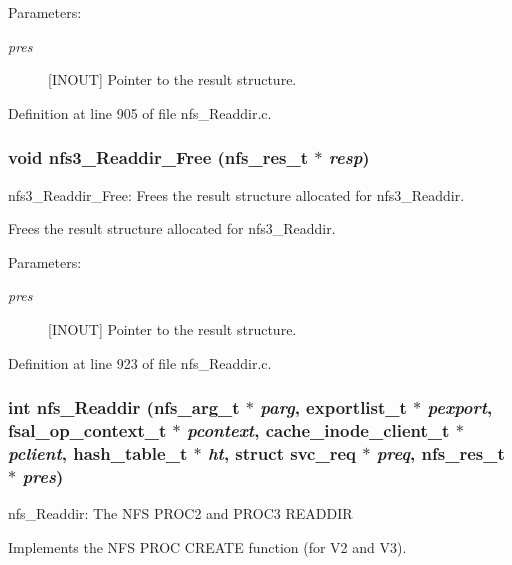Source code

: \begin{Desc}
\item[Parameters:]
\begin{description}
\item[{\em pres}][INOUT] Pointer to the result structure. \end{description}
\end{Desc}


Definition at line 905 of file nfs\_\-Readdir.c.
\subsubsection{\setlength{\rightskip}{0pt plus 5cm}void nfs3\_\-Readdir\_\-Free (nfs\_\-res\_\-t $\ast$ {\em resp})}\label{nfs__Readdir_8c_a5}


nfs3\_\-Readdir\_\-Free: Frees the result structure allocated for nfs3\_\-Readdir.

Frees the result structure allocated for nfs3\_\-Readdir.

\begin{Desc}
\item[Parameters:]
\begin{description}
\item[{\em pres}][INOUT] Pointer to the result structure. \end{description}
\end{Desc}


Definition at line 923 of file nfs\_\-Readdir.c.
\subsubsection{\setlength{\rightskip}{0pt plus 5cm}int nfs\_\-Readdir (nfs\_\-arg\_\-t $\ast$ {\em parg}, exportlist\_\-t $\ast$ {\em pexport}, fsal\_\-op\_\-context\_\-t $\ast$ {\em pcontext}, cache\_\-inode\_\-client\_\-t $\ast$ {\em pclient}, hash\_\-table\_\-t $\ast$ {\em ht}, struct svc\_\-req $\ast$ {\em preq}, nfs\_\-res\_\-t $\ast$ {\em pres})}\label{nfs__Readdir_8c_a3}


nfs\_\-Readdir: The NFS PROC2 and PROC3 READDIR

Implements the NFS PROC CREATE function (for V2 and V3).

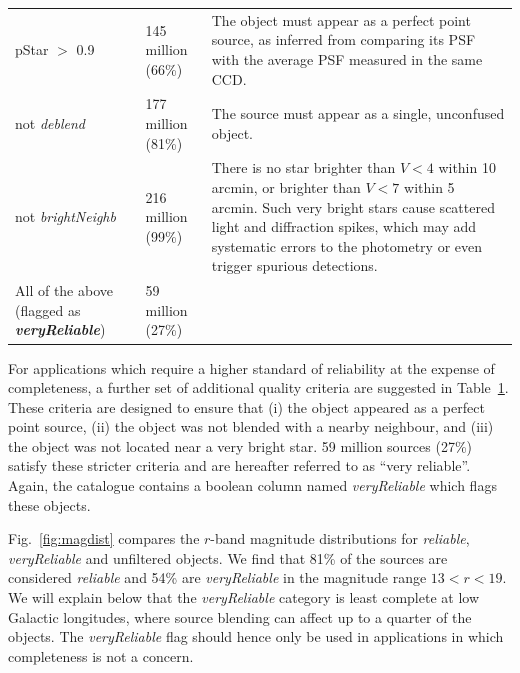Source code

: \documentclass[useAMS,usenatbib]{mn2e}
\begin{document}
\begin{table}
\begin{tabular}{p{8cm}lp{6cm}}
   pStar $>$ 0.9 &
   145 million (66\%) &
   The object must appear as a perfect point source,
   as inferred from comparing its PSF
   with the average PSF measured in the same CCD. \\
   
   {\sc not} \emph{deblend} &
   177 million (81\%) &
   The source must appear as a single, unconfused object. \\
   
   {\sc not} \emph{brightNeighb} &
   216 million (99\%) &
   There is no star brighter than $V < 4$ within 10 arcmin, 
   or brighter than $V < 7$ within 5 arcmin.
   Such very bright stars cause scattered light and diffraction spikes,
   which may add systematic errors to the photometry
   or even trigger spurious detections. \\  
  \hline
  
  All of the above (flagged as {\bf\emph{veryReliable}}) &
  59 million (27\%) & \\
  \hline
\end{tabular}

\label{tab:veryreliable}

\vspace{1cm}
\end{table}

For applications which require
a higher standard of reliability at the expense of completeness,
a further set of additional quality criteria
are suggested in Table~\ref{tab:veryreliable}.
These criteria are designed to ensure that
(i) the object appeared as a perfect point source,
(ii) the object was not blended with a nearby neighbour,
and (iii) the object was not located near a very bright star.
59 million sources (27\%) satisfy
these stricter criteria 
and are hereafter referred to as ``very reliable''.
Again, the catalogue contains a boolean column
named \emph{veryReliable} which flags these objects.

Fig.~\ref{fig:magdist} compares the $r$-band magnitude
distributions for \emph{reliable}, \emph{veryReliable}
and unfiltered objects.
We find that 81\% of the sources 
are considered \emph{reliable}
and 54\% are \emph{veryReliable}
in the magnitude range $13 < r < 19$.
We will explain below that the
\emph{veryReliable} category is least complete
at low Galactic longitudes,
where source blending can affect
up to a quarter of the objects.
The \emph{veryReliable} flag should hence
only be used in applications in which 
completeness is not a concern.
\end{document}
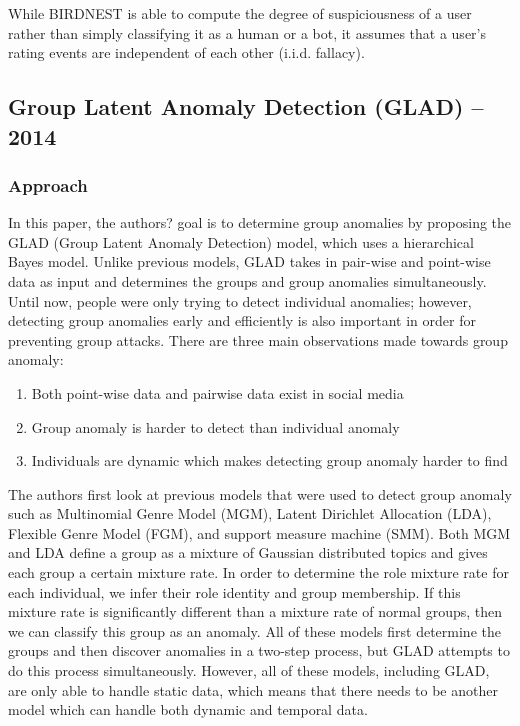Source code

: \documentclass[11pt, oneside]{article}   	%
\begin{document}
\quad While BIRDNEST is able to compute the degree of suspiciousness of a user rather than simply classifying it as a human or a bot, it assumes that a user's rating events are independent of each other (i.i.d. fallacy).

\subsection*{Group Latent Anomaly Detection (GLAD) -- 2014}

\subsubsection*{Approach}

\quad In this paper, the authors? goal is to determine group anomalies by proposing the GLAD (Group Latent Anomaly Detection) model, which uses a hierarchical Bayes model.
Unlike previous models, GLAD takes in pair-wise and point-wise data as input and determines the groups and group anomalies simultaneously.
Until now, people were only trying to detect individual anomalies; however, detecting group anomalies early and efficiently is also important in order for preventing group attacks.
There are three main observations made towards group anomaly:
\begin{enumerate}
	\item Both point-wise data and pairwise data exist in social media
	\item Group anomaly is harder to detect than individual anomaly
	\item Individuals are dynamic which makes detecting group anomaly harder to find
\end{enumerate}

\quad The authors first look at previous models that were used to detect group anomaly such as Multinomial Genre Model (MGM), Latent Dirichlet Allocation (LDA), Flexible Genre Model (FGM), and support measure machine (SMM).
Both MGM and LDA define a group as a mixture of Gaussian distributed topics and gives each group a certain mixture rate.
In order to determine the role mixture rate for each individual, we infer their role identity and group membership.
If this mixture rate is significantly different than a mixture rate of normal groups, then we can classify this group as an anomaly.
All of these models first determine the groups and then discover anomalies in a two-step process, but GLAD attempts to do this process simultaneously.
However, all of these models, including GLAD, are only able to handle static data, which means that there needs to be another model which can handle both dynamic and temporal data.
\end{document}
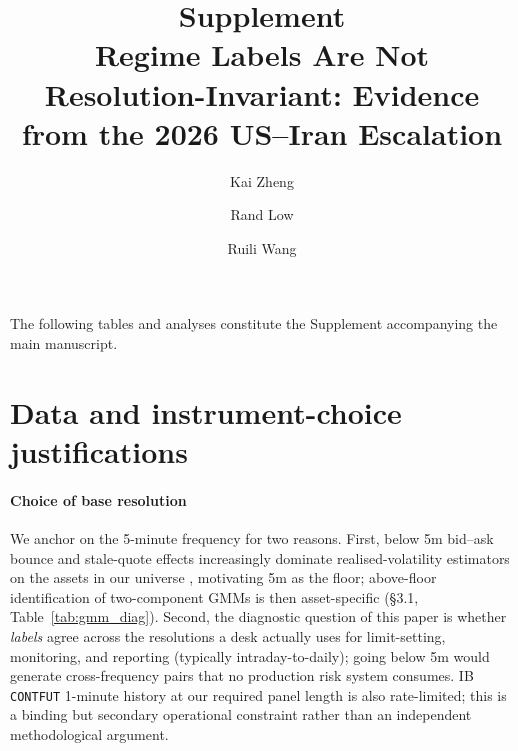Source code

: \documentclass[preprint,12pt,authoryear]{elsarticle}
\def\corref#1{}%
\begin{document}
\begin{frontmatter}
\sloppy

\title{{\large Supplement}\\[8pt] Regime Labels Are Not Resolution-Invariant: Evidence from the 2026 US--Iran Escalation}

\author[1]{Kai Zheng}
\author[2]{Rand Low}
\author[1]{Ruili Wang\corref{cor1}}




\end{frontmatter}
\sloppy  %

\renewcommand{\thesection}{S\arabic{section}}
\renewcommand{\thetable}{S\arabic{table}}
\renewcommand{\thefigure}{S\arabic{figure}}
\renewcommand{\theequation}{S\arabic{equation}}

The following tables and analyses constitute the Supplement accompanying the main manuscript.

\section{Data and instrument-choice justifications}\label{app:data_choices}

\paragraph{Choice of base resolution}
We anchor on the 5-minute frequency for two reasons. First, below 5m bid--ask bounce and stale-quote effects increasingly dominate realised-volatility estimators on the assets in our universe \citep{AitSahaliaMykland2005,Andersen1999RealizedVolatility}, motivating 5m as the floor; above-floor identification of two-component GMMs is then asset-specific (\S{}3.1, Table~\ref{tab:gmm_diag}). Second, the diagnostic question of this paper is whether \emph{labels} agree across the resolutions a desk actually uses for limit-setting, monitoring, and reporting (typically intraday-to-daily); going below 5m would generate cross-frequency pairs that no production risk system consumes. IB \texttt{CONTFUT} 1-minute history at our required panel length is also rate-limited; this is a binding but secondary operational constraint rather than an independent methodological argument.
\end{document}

━━━━

§ **What the exercise asks**
Search the lines above for the string "criteria", then show every one that has it.

§ **Solution**
a further set of additional quality criteria
These criteria are designed to ensure that
these stricter criteria 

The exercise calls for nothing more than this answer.